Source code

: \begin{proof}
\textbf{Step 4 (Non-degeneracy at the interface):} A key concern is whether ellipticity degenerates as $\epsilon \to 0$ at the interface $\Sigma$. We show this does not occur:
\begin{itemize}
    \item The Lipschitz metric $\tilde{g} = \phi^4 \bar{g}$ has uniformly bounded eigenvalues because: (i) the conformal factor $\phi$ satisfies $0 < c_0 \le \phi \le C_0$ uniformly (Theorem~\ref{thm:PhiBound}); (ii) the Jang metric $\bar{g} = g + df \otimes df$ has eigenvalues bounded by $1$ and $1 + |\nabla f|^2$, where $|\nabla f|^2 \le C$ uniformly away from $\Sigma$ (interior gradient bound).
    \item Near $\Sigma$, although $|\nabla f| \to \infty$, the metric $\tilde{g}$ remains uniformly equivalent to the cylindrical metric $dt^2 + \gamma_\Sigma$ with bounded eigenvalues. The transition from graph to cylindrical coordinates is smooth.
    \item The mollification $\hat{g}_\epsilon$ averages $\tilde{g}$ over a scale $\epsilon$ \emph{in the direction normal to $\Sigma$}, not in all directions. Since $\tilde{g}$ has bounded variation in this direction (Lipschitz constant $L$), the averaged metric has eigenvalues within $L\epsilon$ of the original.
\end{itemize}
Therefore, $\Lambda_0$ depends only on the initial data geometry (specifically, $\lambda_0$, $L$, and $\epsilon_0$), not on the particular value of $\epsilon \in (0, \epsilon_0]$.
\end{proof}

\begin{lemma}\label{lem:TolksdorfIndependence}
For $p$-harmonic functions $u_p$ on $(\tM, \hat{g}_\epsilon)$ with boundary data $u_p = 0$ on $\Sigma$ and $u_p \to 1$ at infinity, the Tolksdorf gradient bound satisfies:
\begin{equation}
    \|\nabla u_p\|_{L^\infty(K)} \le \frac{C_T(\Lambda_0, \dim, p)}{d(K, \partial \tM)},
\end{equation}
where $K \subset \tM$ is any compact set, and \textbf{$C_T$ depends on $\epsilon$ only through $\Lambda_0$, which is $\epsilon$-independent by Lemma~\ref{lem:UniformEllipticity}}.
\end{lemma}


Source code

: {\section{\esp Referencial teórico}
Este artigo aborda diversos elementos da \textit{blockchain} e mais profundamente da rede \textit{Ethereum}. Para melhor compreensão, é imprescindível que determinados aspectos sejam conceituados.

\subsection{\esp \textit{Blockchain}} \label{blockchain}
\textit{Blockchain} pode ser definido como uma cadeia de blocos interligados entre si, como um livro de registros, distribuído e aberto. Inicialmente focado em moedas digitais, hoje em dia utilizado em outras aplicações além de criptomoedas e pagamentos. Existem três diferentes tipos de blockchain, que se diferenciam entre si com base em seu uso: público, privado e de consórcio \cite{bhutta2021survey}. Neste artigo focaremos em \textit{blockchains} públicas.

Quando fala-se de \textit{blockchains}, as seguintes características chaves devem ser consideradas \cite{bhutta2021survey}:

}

_ASSIGNMENT_
Lines holding the word "label" are the answer; copy every one from the records above.

_FINISHED TASK_
\begin{lemma}\label{lem:TolksdorfIndependence}
\subsection{\esp \textit{Blockchain}} \label{blockchain}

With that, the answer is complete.